BRUNSWICK, Maine – More than $2 million will soon be available for those seeking to protect wetland and significant wildlife habitat in Maine.
The Nature Conservancy is seeking initial proposals for a new round of competitive grants from the Maine Natural Resource Conservation Program, which the organization administers on behalf of the Maine Department of Environmental Protection and the U.S. Army Corps of Engineers.
The program helps offset impacts to natural resources by funding the restoration, enhancement or preservation of similar habitats. It provides regulatory flexibility for agencies to allow a fee payment in lieu of traditional mitigation options.
“Traditional mitigation projects can often be scattered, small or poorly located,” said Alex Mas, who manages the program for The Nature Conservancy in Maine. “This program allows us to focus wetland mitigation funds in high priority areas to help ensure their resiliency in the face of climate change and other threats.”
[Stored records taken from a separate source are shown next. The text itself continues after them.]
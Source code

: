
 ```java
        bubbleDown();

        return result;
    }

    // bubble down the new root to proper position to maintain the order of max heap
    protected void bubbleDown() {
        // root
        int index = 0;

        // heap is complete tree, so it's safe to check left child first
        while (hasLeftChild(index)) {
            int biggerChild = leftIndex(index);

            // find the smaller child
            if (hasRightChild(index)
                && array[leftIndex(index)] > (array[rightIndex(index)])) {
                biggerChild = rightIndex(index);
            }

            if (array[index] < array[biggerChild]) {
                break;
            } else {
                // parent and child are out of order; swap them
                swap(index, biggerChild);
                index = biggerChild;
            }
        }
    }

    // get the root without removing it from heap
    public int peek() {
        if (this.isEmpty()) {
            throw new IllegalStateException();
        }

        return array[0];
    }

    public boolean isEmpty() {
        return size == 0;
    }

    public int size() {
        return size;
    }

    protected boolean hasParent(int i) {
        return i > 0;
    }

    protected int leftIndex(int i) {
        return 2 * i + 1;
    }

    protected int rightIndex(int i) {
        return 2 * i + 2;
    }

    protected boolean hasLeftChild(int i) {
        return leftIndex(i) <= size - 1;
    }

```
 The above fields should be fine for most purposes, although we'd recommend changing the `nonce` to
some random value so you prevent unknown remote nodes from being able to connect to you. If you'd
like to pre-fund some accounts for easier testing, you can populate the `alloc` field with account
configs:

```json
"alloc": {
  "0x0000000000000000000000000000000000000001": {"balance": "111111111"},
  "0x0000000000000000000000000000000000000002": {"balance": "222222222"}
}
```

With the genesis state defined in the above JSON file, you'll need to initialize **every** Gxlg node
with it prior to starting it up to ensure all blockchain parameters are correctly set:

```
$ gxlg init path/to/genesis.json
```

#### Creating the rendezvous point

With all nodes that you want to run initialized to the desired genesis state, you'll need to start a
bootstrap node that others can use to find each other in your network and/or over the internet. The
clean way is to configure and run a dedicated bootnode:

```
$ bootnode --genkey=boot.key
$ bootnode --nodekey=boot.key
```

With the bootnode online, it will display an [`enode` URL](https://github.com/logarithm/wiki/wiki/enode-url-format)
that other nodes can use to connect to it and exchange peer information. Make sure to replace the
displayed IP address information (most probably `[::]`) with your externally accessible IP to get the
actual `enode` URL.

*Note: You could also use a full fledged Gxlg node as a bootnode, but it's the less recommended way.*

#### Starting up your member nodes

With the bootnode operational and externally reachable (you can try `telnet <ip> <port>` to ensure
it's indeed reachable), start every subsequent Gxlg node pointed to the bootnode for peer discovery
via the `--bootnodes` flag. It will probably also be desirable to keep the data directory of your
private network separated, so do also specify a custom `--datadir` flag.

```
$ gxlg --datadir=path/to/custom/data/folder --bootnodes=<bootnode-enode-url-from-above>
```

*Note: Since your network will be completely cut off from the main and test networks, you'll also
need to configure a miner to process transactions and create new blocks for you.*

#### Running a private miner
Grants are awarded annually. The third round of grants from the Maine Natural Resource Conservation Program was awarded earlier this year:
- In rural Penobscot County, the Maine Department of Inland Fisheries and Wildlife will protect more than 2,000 acres of habitat, expanding the Mattawamkeag River System Wildlife Management Area. The majority of the property is wetland associated with the river and with Eagle Pond. Nesting bald eagles and rare Clayton’s copper butterflies, verified at just eleven sites worldwide, have been seen in the area.
- In the Midcoast, the Brunswick-Topsham Land Trust is protecting 150 acres along the Upper Cathance River that connect a significant stretch of existing conservation lands and provide high quality habitat for inland waterfowl and wading birds.
- In Southern Maine, the York Land Trust is protecting just over 22 acres within the watershed of Boulter Pond, which supplies drinking water for thousands of residents of Kittery, York and Eliot. The area is also important habitat for woodpeckers and great blue herons.
- In Franklin County, the Androscoggin Land Trust will protect 42 acres of forestland in the town of Jay as part of their Expanding the Androscoggin Greenway project. The property will be managed for wildlife habitat, water quality protection and low-impact recreation.
“This collaboration between Maine DEP, The Nature Conservancy and the U.S. Army Corps is facilitating a systematic and strategic process for comprehensive compensation projects that are saving and strengthening our state’s highest value wetland habitats,” said Commissioner Patricia Aho of the Maine Department of Environmental Protection.
“In just a few years, this program has become one of Maine’s most meaningful tools used in partnership by conservationists and developers to ensure important environmental protections. It’s a win-win for Maine’s natural environment, and its economic one,” Aho said.